• **TASK PROMPT**
Lines holding the string "specified" are the ones to copy; find them all in the data.

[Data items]
+ + + +
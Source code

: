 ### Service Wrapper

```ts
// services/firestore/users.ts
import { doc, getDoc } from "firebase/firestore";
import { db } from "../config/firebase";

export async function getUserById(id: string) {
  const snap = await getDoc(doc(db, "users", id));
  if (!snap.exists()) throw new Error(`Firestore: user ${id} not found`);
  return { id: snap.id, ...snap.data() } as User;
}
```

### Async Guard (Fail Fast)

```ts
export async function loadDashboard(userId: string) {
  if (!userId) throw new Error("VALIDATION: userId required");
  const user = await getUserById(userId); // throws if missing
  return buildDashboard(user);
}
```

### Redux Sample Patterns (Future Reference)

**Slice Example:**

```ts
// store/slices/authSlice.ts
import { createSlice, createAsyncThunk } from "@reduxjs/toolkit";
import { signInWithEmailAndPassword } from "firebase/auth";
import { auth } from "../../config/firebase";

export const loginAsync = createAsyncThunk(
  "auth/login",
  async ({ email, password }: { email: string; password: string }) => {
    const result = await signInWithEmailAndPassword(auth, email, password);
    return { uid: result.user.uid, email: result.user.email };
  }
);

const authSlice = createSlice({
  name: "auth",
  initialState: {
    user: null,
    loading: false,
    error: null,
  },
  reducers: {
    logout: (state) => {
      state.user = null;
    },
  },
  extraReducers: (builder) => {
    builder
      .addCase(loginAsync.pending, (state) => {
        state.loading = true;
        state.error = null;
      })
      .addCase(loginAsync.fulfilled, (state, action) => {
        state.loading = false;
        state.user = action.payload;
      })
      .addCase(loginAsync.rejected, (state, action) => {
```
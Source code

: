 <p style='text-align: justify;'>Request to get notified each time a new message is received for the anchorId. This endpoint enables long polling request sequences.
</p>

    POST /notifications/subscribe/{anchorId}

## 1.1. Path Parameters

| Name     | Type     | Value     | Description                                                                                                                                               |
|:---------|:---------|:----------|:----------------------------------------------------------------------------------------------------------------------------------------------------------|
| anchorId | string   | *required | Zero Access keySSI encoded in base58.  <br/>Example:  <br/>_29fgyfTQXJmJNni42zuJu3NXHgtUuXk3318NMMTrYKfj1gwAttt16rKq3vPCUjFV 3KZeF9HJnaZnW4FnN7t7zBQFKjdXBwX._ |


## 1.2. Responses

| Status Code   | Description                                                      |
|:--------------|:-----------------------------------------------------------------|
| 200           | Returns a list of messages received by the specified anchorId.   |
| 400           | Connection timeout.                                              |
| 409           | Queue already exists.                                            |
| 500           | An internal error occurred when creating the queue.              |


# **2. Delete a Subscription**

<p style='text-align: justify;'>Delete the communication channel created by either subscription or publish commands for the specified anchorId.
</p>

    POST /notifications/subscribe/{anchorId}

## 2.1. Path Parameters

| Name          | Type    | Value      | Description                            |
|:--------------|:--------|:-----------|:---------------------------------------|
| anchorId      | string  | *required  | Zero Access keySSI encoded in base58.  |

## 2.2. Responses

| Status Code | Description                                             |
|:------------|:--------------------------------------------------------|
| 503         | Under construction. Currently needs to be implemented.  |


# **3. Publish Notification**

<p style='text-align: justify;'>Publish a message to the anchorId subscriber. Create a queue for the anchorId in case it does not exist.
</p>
+ + + +
• **ANSWER AREA**
| 200           | Returns a list of messages received by the specified anchorId.   |
<p style='text-align: justify;'>Delete the communication channel created by either subscription or publish commands for the specified anchorId.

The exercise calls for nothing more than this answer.